Il cibo può rendere persone migliori? Se sì, in che senso? Lo racconta un piccolo produttore di fagioli, il cui scopo è di salvaguardare antiche varietà che stanno scomparendo. Il legame tra cibo, comunità e sostenibilità emerge chiaramente nel racconto di Vincenzo Egizio, un appassionato coltivatore di fagioli ad Acerra, nel cuore dell’area metropolitana di Napoli. Egizio, insieme a un gruppo di produttori locali, è coinvolto nel progetto dei Presìdi Slow Food, un’iniziativa dedicata alla conservazione di antiche varietà agricole e metodi tradizionali di coltivazione.

Nel suo racconto, Egizio paragona il fagiolo dente di morto, una varietà antica e delicata di fagioli dal colore bianco opaco, a un emigrante che ha trovato accoglienza e prosperità nella sua terra adottiva. Questa metafora è il fulcro di una riflessione più grande sulla necessità di trattare le persone emigranti con lo stesso rispetto e accoglienza riservati a varietà uniche che vanno, oggi più che mai, tutelate.

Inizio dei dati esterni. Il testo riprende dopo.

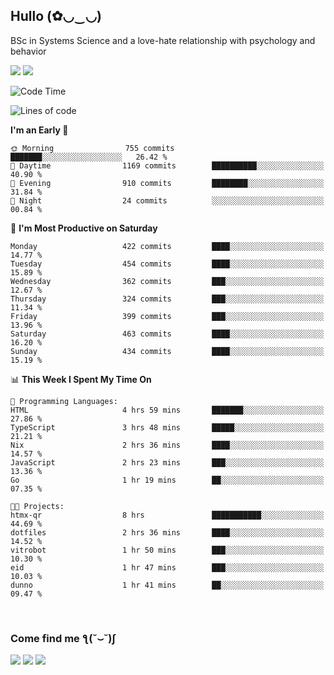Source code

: <h2>Hullo (✿◡‿◡)</h2>

BSc in Systems Science and a love-hate relationship with psychology and behavior

<img src="https://github-readme-activity-graph.vercel.app/graph?username=hedonicadapter&theme=high-contrast"/>
<img src="https://github-readme-stats-git-masterrstaa-rickstaa.vercel.app/api?username=hedonicadapter&theme=highcontrast"/>

<!--START_SECTION:waka-->
![Code Time](http://img.shields.io/badge/Code%20Time-2%2C187%20hrs%2036%20mins-blue)

![Lines of code](https://img.shields.io/badge/From%20Hello%20World%20I%27ve%20Written-6.8%20million%20lines%20of%20code-blue)

**I'm an Early 🐤** 

```text
🌞 Morning                755 commits         ███████░░░░░░░░░░░░░░░░░░   26.42 % 
🌆 Daytime                1169 commits        ██████████░░░░░░░░░░░░░░░   40.90 % 
🌃 Evening                910 commits         ████████░░░░░░░░░░░░░░░░░   31.84 % 
🌙 Night                  24 commits          ░░░░░░░░░░░░░░░░░░░░░░░░░   00.84 % 
```
📅 **I'm Most Productive on Saturday** 

```text
Monday                   422 commits         ████░░░░░░░░░░░░░░░░░░░░░   14.77 % 
Tuesday                  454 commits         ████░░░░░░░░░░░░░░░░░░░░░   15.89 % 
Wednesday                362 commits         ███░░░░░░░░░░░░░░░░░░░░░░   12.67 % 
Thursday                 324 commits         ███░░░░░░░░░░░░░░░░░░░░░░   11.34 % 
Friday                   399 commits         ███░░░░░░░░░░░░░░░░░░░░░░   13.96 % 
Saturday                 463 commits         ████░░░░░░░░░░░░░░░░░░░░░   16.20 % 
Sunday                   434 commits         ████░░░░░░░░░░░░░░░░░░░░░   15.19 % 
```


📊 **This Week I Spent My Time On** 

```text
💬 Programming Languages: 
HTML                     4 hrs 59 mins       ███████░░░░░░░░░░░░░░░░░░   27.86 % 
TypeScript               3 hrs 48 mins       █████░░░░░░░░░░░░░░░░░░░░   21.21 % 
Nix                      2 hrs 36 mins       ████░░░░░░░░░░░░░░░░░░░░░   14.57 % 
JavaScript               2 hrs 23 mins       ███░░░░░░░░░░░░░░░░░░░░░░   13.36 % 
Go                       1 hr 19 mins        ██░░░░░░░░░░░░░░░░░░░░░░░   07.35 % 

🐱‍💻 Projects: 
htmx-qr                  8 hrs               ███████████░░░░░░░░░░░░░░   44.69 % 
dotfiles                 2 hrs 36 mins       ████░░░░░░░░░░░░░░░░░░░░░   14.52 % 
vitrobot                 1 hr 50 mins        ███░░░░░░░░░░░░░░░░░░░░░░   10.30 % 
eid                      1 hr 47 mins        ███░░░░░░░░░░░░░░░░░░░░░░   10.03 % 
dunno                    1 hr 41 mins        ██░░░░░░░░░░░░░░░░░░░░░░░   09.47 % 
```


<!--END_SECTION:waka-->

<br/>
<h3>Come find me ƪ(˘⌣˘)ʃ </h3>

<a href="https://hedonicadapter.com/"><img src="https://img.shields.io/badge/-Portfolio-3423A6?style=flat-square&logo=Google-Chrome&logoColor=white"/></a>
<a href="www.linkedin.com/in/sam-herman"><img src="https://img.shields.io/badge/-Sam%20Herman-0077B5?style=flat-square&logo=Linkedin&logoColor=white"/></a>
<a href="mailto:mailservice.samherman@gmail.com"><img src="https://img.shields.io/badge/-mailservice.samherman@gmail.com-D14836?style=flat-square&logo=Gmail&logoColor=white"/></a>

<!--
**cdthomp1/cdthomp1** is a ✨ _special_ ✨ repository because its `README.md` (this file) appears on your GitHub profile.


----
Credit: [cdthomp1](https://github.com/cdthomp1)

Last Edited on: 19/11/2020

Per coltivare bisogna pensare e agire in modo comunitario

Il lavoro del gruppo di produttori va oltre la mera coltivazione. Essi si definiscono attivisti, volontari e custodi del patrimonio agricolo, impegnati non solo a produrre cibo, ma anche a preservare e tramandare i semi di generazione in generazione. La loro missione è radicata nell’idea che, così come le piante sono vitali per l’uomo, l’uomo è altrettanto vitale per la sopravvivenza delle piante.

La sostenibilità è al centro della loro pratica agricola, con un’attenzione particolare alla rotazione delle colture. Questo approccio non solo garantisce un raccolto diversificato, ma assicura anche la disponibilità di prodotti durante tutto l’anno. Nel corso dell’anno precedente, il gruppo ha affrontato una sfida collettiva, producendo solo 80 chili di fagioli. La loro risposta è stata esemplare: decidere di condividere la modesta quantità tra tutti i membri del gruppo per garantirne la conservazione e la piantumazione nel ciclo successivo.

La solidarietà e la condivisione di esperienze sono valori fondamentali per questo gruppo di produttori, che fa parte della rete dei produttori di legumi di Slow Food. In occasione dell’evento Slow Beans tenutosi a Capannori il mese scorso, diversi produttori d’Italia si sono riuniti per condividere conoscenze e consolidare il proprio impegno verso la sostenibilità e l’agricoltura responsabile.

Il racconto di Vincenzo Egizio si conclude con una riflessione più ampia sul ruolo del cibo nella costruzione di comunità e nel rendere le persone migliori, sottolineando che il cibo non dovrebbe essere considerato solo come un mezzo economico, ma come parte di un progetto più profondo che coinvolge l’intera comunità. La sua visione abbraccia l’idea che il cibo è davvero di tutti quando la condivisione di conoscenze avviene per il bene di tutti gli esseri viventi, riconoscendo così la nostra interconnessione nell’ecosistema.